Of Mice and Canoers and Rain

It was going to be an awesome trip--four nights in the Boundary Waters with my wife and dad. First week of October--the colors would rub our jaded city eyes like a rainbow massage. Dad was a lifelong Minnesotan, yet this would be his first trip--had to mean things would go well. The saying goes something like Mother Nature is a sweet seductress to newcomers, though once you commit she regularly pummels you. But this was the old feller’s first trip so surely we'd be fine.

It rained for four days--a cold sopping deluge--when it wasn’t fog or drizzle it was coming down at a rate to worry Noah.



Another thing we saw much of was mice. At our final camp I left a food bag out while cooking dinner, then stashed it my wife’s and my tent. We ate, lied about how the weather would be the next day and turned in when the rain recommenced.



Tucked in our bags we heard sounds of unseen nocturnal scamperings. Every time I turned on my light there was nothing. Burrowing back toward sleep came a noise very near. I raised my head and saw a mouse on my chest. I sat with a start and shrieked as it ran onto my shoulder, across my neck and down my other arm. My wife shot up and we managed to chase it out and settle in finally for some sleep. But as soon as our headlamps were off, the rustling was back and louder. Lights back on, there at our feet were two sets of bright glistening eyes. As we then surmised, three mice had crawled into the foodbag in its brief minutes of accessibility.



Sometime in the wee hours I tested my hand for dryness against the nylon floor. I did it again to make sure, because what I was feeling was a waterbed--three to four inches had accumulated in a pond under the tent. I woke my wife and we piled our gear into the highest corner. It was a well used campsite and all the tent pads were worn depressions in the thin soil. I donned my rain coat and began digging a trench to drain the new lake.



The rain stopped for a while in the morning, but started by the time we were on the water. Reaching the final stretch, a few mile paddle across large Brule Lake, raindrops were shooting straight into our faces. By now our gear was wet, so the prospect of hanging out for the wind to die was infinitely inferior to the hot tub and sauna waiting in Grand Marais. The headwind made the paddling a crawl and the cold rain sapped strength and soaked clothes. By the time we reached the end of a bay the waves were smashing over the bow. My wife was huddled and praying (something I’d never seen her do) in the center of the boat. Dad shouted through the blow that we should turn around and retreat to a small island recently passed. We lay hard into our paddles and spun the canoe in the trough between two waves and shot into the calm water behind the island.
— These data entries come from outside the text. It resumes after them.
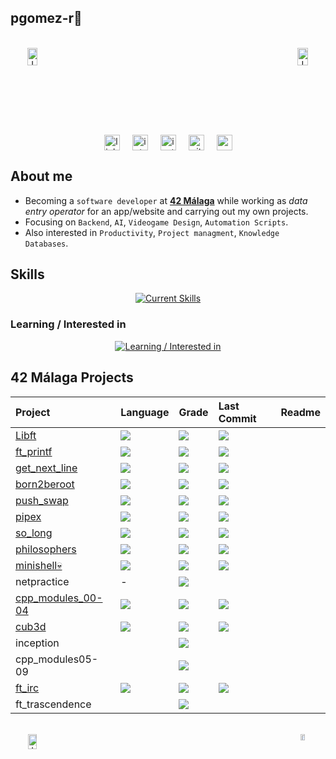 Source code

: 
## **pgomez-r🧉**  

<br>

<div align="center"style="display: flex; justify-content: space-between;">
  <a href="https://billowy-vermicelli-8e6.notion.site/42-M-laga-5d9a971e88244325a734d7a13b8eb37d">
    <img src="https://github.com/pgomez-r/pgomez-r/assets/115219064/38019e20-dc47-418b-bdd9-3dcc50fb2cf1" alt="Image 1" style="width:48%;">
  </a>
  <a href="https://github.com/pgomez-r/42M">
    <img src="https://github.com/pgomez-r/pgomez-r/assets/115219064/ea9ab00e-cf1b-4ecd-90aa-2e0badadc8de" alt="Image 2" style="width:48%;">
  </a>
</div>

<br>

<div align="center" style="display: flex; justify-content: center; align-items: center; gap: 20px; width: 100%;">
  <a href="https://linkedin.com/in/pedro-gómez-ruiz-258b24208/" target="_blank">
    <img src="https://img.shields.io/badge/linkedin-%231E77B5.svg?&style=for-the-badge&logo=linkedin&logoColor=white" alt="linkedin" style="height: 25px;" />
  </a>
   <a href="https://profile.intra.42.fr/users/pgomez-r" target="_blank">
    <img src="https://github.com/pgomez-r/pgomez-r/assets/115219064/8afbae1f-9e15-4d33-a313-eac3885ce0f3" alt="intraprofile" style="height: 25px;" />
  </a>
  <a href="https://instagram.com/pgruz.11" target="_blank">
    <img src="https://img.shields.io/badge/instagram-%23000000.svg?&style=for-the-badge&logo=instagram&logoColor=white" alt="instagram" style="height: 25px;" />
  </a>
  <a href="https://github.com/pgomez-r" target="_blank">
    <img src="https://img.shields.io/badge/github-%2324292e.svg?&style=for-the-badge&logo=github&logoColor=white" alt="github" style="height: 25px;" />
  </a>
  <img src="https://komarev.com/ghpvc/?username=pgomez-r&&style=flat-square" alt="profile views" style="height: 25px;" />
</div>

## About me

- Becoming a `software developer` at [**42 Málaga**](https://www.42malaga.com/) while working as *data entry operator* for an app/website and carrying out my own projects. 
- Focusing on `Backend`, `AI`, `Videogame Design`, `Automation Scripts`.
- Also interested in `Productivity`, `Project managment`, `Knowledge Databases`.

## **Skills** 

<div align="center">

[![Current Skills](https://skillicons.dev/icons?i=c,cpp,bash,linux,vim,notion,vscode,atom,git,github&perline=12)](https://skillicons.dev)
</div>

### Learning / Interested in

<div align="center">

[![Learning / Interested in](https://skillicons.dev/icons?i=py,selenium,django,java,docker,html,css,js&perline=12)](https://skillicons.dev)
</div>

## **42 Málaga Projects**  

<div align="center">

| Project | Language | Grade | Last Commit | Readme |
| :--- | :--- | :--- | :--- | :--- |
| [Libft](https://github.com/pgomez-r/libft) | <img src="https://img.shields.io/github/languages/top/pgomez-r/libft"/> | <img src="https://img.shields.io/badge/116%20%2F%20100-success"/> | <img src="https://img.shields.io/github/last-commit/pgomez-r/libft"/> | |
| [ft_printf](https://github.com/pgomez-r/ft_printf) | <img src="https://img.shields.io/github/languages/top/pgomez-r/ft_printf"/> | <img src="https://img.shields.io/badge/100%20%2F%20100-success"/> | <img src="https://img.shields.io/github/last-commit/pgomez-r/ft_printf"/> | |
| [get_next_line](https://github.com/pgomez-r/get_next_line) | <img src="https://img.shields.io/github/languages/top/pgomez-r/get_next_line"/> | <img src="https://img.shields.io/badge/125%20%2F%20100-success"/> | <img src="https://img.shields.io/github/last-commit/pgomez-r/get_next_line"/> |  |
| [born2beroot](https://github.com/pgomez-r/born2beroot) | <img src="https://img.shields.io/github/languages/top/pgomez-r/born2beroot"/> | <img src="https://img.shields.io/badge/125%20%2F%20100-success"/> | <img src="https://img.shields.io/github/last-commit/pgomez-r/born2beroot"/> |  |
| [push_swap](https://github.com/pgomez-r/push_swap) | <img src="https://img.shields.io/github/languages/top/pgomez-r/push_swap"/> | <img src="https://img.shields.io/badge/118%20%2F%20100-success"/> | <img src="https://img.shields.io/github/last-commit/pgomez-r/push_swap"/> |  |
| [pipex](https://github.com/pgomez-r/pipex) | <img src="https://img.shields.io/github/languages/top/pgomez-r/pipex"/> | <img src="https://img.shields.io/badge/100%20%2F%20100-success"/> | <img src="https://img.shields.io/github/last-commit/pgomez-r/pipex"/> |  |
| [so_long](https://github.com/pgomez-r/so_long) | <img src="https://img.shields.io/github/languages/top/pgomez-r/so_long"/> | <img src="https://img.shields.io/badge/125%20%2F%20100-success"/> | <img src="https://img.shields.io/github/last-commit/pgomez-r/so_long"/> |  |
| [philosophers](https://github.com/pgomez-r/philosophers) | <img src="https://img.shields.io/github/languages/top/pgomez-r/philosophers"/> | <img src="https://img.shields.io/badge/100%20%2F%20100-success"/> | <img src="https://img.shields.io/github/last-commit/pgomez-r/philosophers"/> |  |
| [minishell💀](https://github.com/pgomez-r/minishell) | <img src="https://img.shields.io/github/languages/top/pgomez-r/minishell"/> | <img src="https://img.shields.io/badge/101%20%2F%20100-success"/> | <img src="https://img.shields.io/github/last-commit/pgomez-r/minishell"/> |  |
| netpractice | - | <img src="https://img.shields.io/badge/100%20%2F%20100-success"/> |  |  |
| [cpp_modules_00-04](https://github.com/pgomez-r/cpp_00-04) | <img src="https://img.shields.io/github/languages/top/pgomez-r/cpp_00-04"/> | <img src="https://img.shields.io/badge/80%20%2F%20100-success"/> | <img src="https://img.shields.io/github/last-commit/pgomez-r/cpp_00-04"/> |  |
| [cub3d](https://github.com/pgomez-r/cub3d) | <img src="https://img.shields.io/github/languages/top/pgomez-r/cub3d"/> | <img src="https://img.shields.io/badge/100%20%2F%20100-success"/> | <img src="https://img.shields.io/github/last-commit/pgomez-r/cub3d"/> |  |
| inception |  | <img src="https://img.shields.io/badge/in_progress-yellow"/>  |  |  |
| cpp_modules05-09 |  | <img src="https://img.shields.io/badge/in_progress-yellow"/> |  |  |
| [ft_irc](https://github.com/pgomez-r/ft_irc) | <img src="https://img.shields.io/github/languages/top/pgomez-r/ft_irc"/> | <img src="https://img.shields.io/badge/100%20%2F%20100-success"/> | <img src="https://img.shields.io/github/last-commit/pgomez-r/ft_irc"/> |  |
| ft_trascendence |  | <img src="https://img.shields.io/badge/FORBIDDEN-A020F0"/> |  |  |

</div>

<br>

<div align="center"style="display: flex; justify-content: space-between;">
  <a href="https://github.com/oakoudad/badge42">
    <img src="https://badge.mediaplus.ma/colorfulwaves/pgomez-r" alt="Image 1" style="width:45%;">
  </a>
  <a href="https://github.com/pgomez-r/42M">
    <img src="https://github.com/user-attachments/assets/beb1abdf-71f8-4cbb-aedb-a41a74cab406" alt="Image 2" style="width:29%;">
    
  </a>
</div>
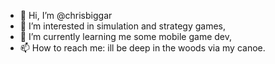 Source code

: - 👋 Hi, I’m @chrisbiggar
- 👀 I’m interested in simulation and strategy games, 
- 🌱 I’m currently learning me some mobile game dev,
- 📫 How to reach me: ill be deep in the woods via my canoe.

<!---
chrisbiggar/chrisbiggar is a ✨ special ✨ repository because its `README.md` (this file) appears on your GitHub profile.
You can click the Preview link to take a look at your changes.
--->
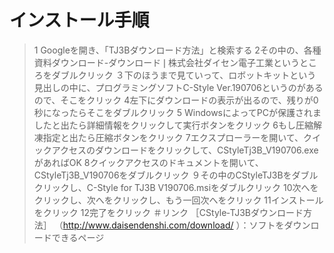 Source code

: # インストール手順
>1 Googleを開き、「TJ3Bダウンロード方法」と検索する
>2その中の、各種資料ダウンロード-ダウンロード❘株式会社ダイセン電子工業というところをダブルクリック
３下のほうまで見ていって、ロボットキットという見出しの中に、プログラミングソフトC-Style Ver.190706というのがあるので、そこをクリック
4左下にダウンロードの表示が出るので、残りが0秒になったらそこをダブルクリック
5 WindowsによってPCが保護されましたと出たら詳細情報をクリックして実行ボタンをクリック
6もし圧縮解凍指定と出たら圧縮ボタンをクリック
7エクスプローラーを開いて、クイックアクセスのダウンロードをクリックして、CStyleTj3B_V190706.exeがあればOK
8クイックアクセスのドキュメントを開いて、CStyleTj3B_V190706をダブルクリック
９その中のCStyleTJ3Bをダブルクリックし、C-Style for TJ3B V190706.msiをダブルクリック
10次へをクリックし、次へをクリックし、もう一回次へをクリック
11インストールをクリック
12完了をクリック
＃リンク
［CStyle‐TJ3Bダウンロード方法］
（http://www.daisendenshi.com/download/ ）：ソフトをダウンロードできるページ
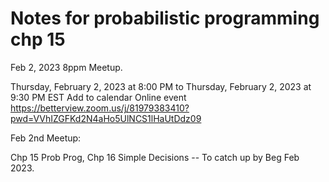 # Notes for probabilistic programming chp 15 

Feb 2, 2023 8ppm Meetup.  

Thursday, February 2, 2023 at 8:00 PM to Thursday, February 2, 2023 at 9:30 PM EST
Add to calendar
Online event
https://betterview.zoom.us/j/81979383410?pwd=VVhIZGFKd2N4aHo5UlNCS1lHaUtDdz09

Feb 2nd Meetup:  

Chp 15 Prob Prog, Chp 16 Simple Decisions
-- To catch up by Beg Feb 2023. 




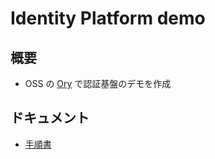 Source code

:# Identity Platform demo

## 概要

- OSS の [Ory](https://github.com/ory) で認証基盤のデモを作成

## ドキュメント

- [手順書](doc/)
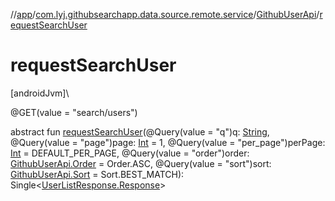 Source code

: //[app](../../../index.md)/[com.lyj.githubsearchapp.data.source.remote.service](../index.md)/[GithubUserApi](index.md)/[requestSearchUser](request-search-user.md)

# requestSearchUser

[androidJvm]\

@GET(value = "search/users")

abstract fun [requestSearchUser](request-search-user.md)(@Query(value = "q")q: [String](https://kotlinlang.org/api/latest/jvm/stdlib/kotlin/-string/index.html), @Query(value = "page")page: [Int](https://kotlinlang.org/api/latest/jvm/stdlib/kotlin/-int/index.html) = 1, @Query(value = "per_page")perPage: [Int](https://kotlinlang.org/api/latest/jvm/stdlib/kotlin/-int/index.html) = DEFAULT_PER_PAGE, @Query(value = "order")order: [GithubUserApi.Order](-order/index.md) = Order.ASC, @Query(value = "sort")sort: [GithubUserApi.Sort](-sort/index.md) = Sort.BEST_MATCH): Single&lt;[UserListResponse.Response](../../com.lyj.githubsearchapp.data.source.remote.entity/-user-list-response/-response/index.md)&gt;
We spent four hours shivering in a tiny clearing amongst dripping cedar and pine boughs. Looking toward the lake, trying to gauge whether the water was flattening, I mistrusted my eyes because I had urged us to go the first time. Finally we couldn’t wait any longer and launched. We rounded the island were cautiously excited then giddy at the much calmer water. We still paddled manically, afraid at any moment a giant sweep of water would arise to quash our hesitant relief.



My wife and dad both had to work early the next morning and I figured they’d want to begin the long drive home immediately. But (like mine) their dreams of warmth in the wet cold outdoors had vented from visions of hot sauna steam, so in town we dined on burgers and slipped into the local sweathouse for a restorative cook before the dark return.